→ YOUR TASK
Exactly retype the opening line of the entries and every line after it, ending with the line that contains "Al via le celebrazioni". Skip all pictures.

→ GIVEN RECORDS
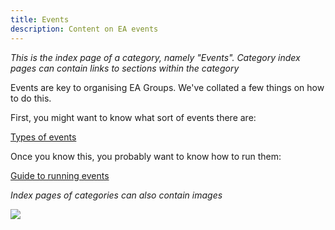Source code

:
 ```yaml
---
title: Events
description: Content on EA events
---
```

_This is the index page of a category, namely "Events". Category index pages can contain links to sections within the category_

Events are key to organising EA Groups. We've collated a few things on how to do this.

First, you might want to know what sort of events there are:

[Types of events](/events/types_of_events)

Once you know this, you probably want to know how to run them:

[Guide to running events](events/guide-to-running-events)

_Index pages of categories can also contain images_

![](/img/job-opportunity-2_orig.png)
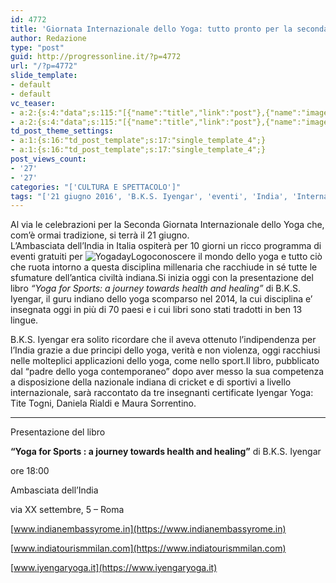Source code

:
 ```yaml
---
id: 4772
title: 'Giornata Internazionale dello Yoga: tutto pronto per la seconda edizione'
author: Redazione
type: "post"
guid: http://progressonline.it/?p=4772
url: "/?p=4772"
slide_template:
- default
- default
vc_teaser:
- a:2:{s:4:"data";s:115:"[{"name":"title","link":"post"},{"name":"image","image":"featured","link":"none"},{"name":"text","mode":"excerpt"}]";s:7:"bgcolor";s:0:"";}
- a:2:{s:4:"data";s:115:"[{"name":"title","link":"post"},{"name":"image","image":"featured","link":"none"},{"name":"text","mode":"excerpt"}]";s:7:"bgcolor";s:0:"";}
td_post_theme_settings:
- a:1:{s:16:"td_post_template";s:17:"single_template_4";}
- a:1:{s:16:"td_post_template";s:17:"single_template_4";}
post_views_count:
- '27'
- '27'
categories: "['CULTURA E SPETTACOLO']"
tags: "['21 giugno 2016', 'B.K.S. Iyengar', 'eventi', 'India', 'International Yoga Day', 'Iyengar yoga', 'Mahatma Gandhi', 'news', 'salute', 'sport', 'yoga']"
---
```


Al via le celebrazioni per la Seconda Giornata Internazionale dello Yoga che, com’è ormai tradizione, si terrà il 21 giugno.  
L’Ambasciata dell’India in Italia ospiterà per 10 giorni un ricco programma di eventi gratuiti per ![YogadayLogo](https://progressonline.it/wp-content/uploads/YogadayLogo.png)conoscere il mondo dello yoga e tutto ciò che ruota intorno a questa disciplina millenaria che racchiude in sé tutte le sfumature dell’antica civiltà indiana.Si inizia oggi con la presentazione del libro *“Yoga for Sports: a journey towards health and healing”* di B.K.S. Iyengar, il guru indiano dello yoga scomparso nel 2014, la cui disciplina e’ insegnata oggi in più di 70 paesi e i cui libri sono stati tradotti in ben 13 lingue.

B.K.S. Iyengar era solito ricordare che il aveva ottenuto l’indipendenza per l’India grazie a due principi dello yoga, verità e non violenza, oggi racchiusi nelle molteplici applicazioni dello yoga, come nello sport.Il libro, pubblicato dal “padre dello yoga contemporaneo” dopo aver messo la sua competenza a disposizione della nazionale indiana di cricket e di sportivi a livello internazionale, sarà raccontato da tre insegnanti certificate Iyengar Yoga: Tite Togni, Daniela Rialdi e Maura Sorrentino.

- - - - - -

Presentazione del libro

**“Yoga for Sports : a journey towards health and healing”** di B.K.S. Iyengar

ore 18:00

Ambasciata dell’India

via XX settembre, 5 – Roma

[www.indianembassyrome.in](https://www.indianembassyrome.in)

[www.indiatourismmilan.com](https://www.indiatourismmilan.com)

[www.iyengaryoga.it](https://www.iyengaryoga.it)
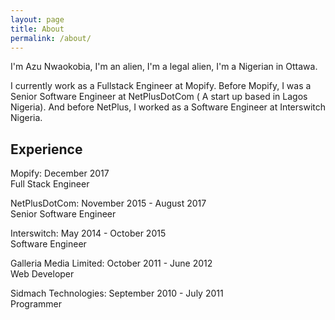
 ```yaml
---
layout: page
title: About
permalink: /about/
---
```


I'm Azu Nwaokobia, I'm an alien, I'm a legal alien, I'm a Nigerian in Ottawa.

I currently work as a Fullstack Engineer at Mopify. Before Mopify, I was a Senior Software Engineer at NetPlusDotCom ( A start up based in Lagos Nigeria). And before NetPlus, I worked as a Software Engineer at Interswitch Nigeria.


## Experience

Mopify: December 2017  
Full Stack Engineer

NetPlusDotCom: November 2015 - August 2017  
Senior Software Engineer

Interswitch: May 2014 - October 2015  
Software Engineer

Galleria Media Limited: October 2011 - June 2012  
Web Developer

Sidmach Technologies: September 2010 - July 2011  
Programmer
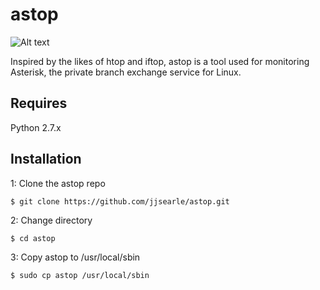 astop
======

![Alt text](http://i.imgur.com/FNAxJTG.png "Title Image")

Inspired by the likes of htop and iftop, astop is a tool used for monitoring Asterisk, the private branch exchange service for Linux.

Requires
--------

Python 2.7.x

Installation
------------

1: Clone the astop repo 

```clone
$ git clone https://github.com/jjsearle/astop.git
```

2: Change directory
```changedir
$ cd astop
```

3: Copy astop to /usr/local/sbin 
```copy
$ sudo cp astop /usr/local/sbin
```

→ REPLY
Source code

:
 ```yaml
---
title: Events
description: Content on EA events
---
```

_This is the index page of a category, namely "Events". Category index pages can contain links to sections within the category_

Events are key to organising EA Groups. We've collated a few things on how to do this.

First, you might want to know what sort of events there are:

[Types of events](/events/types_of_events)

Once you know this, you probably want to know how to run them:

[Guide to running events](events/guide-to-running-events)

_Index pages of categories can also contain images_

![](/img/job-opportunity-2_orig.png)
Source code

:
 ```yaml
---
id: 4772
title: 'Giornata Internazionale dello Yoga: tutto pronto per la seconda edizione'
author: Redazione
type: "post"
guid: http://progressonline.it/?p=4772
url: "/?p=4772"
slide_template:
- default
- default
vc_teaser:
- a:2:{s:4:"data";s:115:"[{"name":"title","link":"post"},{"name":"image","image":"featured","link":"none"},{"name":"text","mode":"excerpt"}]";s:7:"bgcolor";s:0:"";}
- a:2:{s:4:"data";s:115:"[{"name":"title","link":"post"},{"name":"image","image":"featured","link":"none"},{"name":"text","mode":"excerpt"}]";s:7:"bgcolor";s:0:"";}
td_post_theme_settings:
- a:1:{s:16:"td_post_template";s:17:"single_template_4";}
- a:1:{s:16:"td_post_template";s:17:"single_template_4";}
post_views_count:
- '27'
- '27'
categories: "['CULTURA E SPETTACOLO']"
tags: "['21 giugno 2016', 'B.K.S. Iyengar', 'eventi', 'India', 'International Yoga Day', 'Iyengar yoga', 'Mahatma Gandhi', 'news', 'salute', 'sport', 'yoga']"
---
```


Al via le celebrazioni per la Seconda Giornata Internazionale dello Yoga che, com’è ormai tradizione, si terrà il 21 giugno.  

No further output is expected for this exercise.